For this exercise, reproduce the entries below exactly, but only from the line containing "Start a Project" through the line containing "All projects can", both included.

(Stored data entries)
################
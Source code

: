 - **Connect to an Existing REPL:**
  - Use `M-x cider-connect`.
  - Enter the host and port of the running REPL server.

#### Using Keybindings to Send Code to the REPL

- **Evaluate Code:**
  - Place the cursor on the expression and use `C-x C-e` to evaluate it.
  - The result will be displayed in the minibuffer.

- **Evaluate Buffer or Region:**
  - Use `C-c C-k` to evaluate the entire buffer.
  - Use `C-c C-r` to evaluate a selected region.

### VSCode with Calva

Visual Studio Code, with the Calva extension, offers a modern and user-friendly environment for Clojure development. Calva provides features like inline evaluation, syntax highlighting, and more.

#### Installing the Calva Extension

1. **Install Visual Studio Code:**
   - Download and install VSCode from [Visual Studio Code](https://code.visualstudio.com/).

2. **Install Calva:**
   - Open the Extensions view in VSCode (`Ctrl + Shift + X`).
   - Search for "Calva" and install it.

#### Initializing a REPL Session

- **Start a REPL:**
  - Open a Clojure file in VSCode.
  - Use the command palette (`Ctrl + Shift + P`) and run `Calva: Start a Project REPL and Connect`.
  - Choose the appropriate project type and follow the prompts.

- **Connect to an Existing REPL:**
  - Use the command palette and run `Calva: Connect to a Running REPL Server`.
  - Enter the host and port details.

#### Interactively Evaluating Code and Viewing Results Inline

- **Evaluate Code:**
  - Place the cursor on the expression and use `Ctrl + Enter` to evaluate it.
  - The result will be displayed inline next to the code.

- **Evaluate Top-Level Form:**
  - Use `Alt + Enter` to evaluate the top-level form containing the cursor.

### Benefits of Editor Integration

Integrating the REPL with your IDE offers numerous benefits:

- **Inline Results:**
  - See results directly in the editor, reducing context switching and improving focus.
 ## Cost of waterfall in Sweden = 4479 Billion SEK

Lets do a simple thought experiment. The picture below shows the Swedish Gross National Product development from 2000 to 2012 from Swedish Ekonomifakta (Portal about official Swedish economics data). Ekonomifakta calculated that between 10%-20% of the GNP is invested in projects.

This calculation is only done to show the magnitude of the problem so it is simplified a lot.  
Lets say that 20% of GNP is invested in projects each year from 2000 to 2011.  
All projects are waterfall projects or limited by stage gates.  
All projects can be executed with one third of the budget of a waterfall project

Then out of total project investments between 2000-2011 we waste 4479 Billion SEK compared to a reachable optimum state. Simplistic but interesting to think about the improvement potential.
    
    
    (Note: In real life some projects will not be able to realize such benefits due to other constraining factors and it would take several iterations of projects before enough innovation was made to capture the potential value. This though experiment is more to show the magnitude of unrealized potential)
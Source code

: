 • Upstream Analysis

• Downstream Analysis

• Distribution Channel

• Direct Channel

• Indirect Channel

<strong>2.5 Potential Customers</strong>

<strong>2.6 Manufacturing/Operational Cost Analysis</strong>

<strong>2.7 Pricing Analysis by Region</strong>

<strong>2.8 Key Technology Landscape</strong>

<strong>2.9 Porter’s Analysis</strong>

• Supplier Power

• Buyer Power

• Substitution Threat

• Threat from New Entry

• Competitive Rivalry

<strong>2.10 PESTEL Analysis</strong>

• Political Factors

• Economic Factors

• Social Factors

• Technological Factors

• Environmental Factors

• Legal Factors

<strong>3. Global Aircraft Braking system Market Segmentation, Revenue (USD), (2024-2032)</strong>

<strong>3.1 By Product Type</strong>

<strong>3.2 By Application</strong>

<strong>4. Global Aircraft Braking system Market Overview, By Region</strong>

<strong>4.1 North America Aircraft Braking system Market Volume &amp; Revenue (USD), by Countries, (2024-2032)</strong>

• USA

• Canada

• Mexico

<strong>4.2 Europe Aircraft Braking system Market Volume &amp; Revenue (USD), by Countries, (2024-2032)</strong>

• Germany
################
*Solution to the problem*:
  - Use the command palette (`Ctrl + Shift + P`) and run `Calva: Start a Project REPL and Connect`.
  - Choose the appropriate project type and follow the prompts.

- **Connect to an Existing REPL:**
  - Use the command palette and run `Calva: Connect to a Running REPL Server`.
  - Enter the host and port details.

#### Interactively Evaluating Code and Viewing Results Inline

- **Evaluate Code:**
  - Place the cursor on the expression and use `Ctrl + Enter` to evaluate it.
  - The result will be displayed inline next to the code.

- **Evaluate Top-Level Form:**
  - Use `Alt + Enter` to evaluate the top-level form containing the cursor.

### Benefits of Editor Integration

Integrating the REPL with your IDE offers numerous benefits:

- **Inline Results:**
  - See results directly in the editor, reducing context switching and improving focus.
 ## Cost of waterfall in Sweden = 4479 Billion SEK

Lets do a simple thought experiment. The picture below shows the Swedish Gross National Product development from 2000 to 2012 from Swedish Ekonomifakta (Portal about official Swedish economics data). Ekonomifakta calculated that between 10%-20% of the GNP is invested in projects.

This calculation is only done to show the magnitude of the problem so it is simplified a lot.  
Lets say that 20% of GNP is invested in projects each year from 2000 to 2011.  
All projects are waterfall projects or limited by stage gates.  
All projects can be executed with one third of the budget of a waterfall project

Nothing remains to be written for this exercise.